Advanced Encoding Scenarios

URL encoding contexts require special attention because URLs can appear in various places within HTML, each with different security implications. When encoding for URL parameters, spaces become %20, special characters get percent-encoded, and the encoding must preserve the URL structure. However, when URLs appear in JavaScript strings or HTML attributes, they need additional context-appropriate encoding on top of URL encoding. The complexity multiplies when dealing with data: URLs or javascript: pseudo-protocols that browsers execute as code.

CSS contexts, though less common, present unique encoding challenges. When user data appears within CSS, whether in style attributes or style blocks, it requires CSS-specific encoding. This includes encoding parentheses, quotes, and backslashes that could break out of CSS contexts. More critically, older browsers supported JavaScript execution within CSS through expressions and other mechanisms, making CSS contexts particularly dangerous in applications supporting legacy browsers.

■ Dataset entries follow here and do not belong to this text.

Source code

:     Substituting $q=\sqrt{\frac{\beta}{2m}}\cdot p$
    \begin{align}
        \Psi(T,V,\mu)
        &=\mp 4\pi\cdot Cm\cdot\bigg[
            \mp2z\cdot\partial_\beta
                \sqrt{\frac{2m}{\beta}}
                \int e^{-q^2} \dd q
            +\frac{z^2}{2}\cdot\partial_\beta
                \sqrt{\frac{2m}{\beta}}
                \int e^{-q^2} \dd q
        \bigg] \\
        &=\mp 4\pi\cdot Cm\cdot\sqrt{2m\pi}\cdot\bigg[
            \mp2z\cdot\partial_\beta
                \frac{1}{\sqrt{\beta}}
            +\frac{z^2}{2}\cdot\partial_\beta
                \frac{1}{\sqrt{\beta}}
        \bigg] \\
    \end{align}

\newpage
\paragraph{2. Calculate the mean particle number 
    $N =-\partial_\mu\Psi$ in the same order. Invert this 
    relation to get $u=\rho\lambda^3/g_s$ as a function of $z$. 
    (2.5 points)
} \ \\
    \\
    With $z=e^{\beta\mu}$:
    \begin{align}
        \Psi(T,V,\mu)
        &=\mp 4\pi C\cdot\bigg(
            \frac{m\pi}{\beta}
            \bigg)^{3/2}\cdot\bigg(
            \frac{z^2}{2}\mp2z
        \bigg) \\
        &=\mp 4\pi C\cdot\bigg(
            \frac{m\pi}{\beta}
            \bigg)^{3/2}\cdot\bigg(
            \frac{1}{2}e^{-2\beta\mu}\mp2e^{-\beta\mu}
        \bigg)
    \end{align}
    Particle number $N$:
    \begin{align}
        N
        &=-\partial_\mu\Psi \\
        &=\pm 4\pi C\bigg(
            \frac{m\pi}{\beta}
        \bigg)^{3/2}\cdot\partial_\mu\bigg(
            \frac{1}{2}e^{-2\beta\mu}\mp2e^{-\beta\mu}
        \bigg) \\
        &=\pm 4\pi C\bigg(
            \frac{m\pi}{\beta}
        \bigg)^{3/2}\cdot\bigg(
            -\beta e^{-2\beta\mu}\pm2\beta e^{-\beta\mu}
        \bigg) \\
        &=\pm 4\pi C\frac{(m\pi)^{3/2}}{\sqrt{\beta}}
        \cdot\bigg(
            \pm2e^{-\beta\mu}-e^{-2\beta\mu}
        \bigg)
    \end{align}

Modern template engines handle most encoding automatically, but developers must understand when manual encoding is necessary. Edge cases like dynamically generating JavaScript, constructing URLs from multiple sources, or building HTML strings in JavaScript often require manual encoding. Create utility functions for these scenarios that handle encoding consistently. Test these functions thoroughly with known XSS payloads to ensure they provide adequate protection.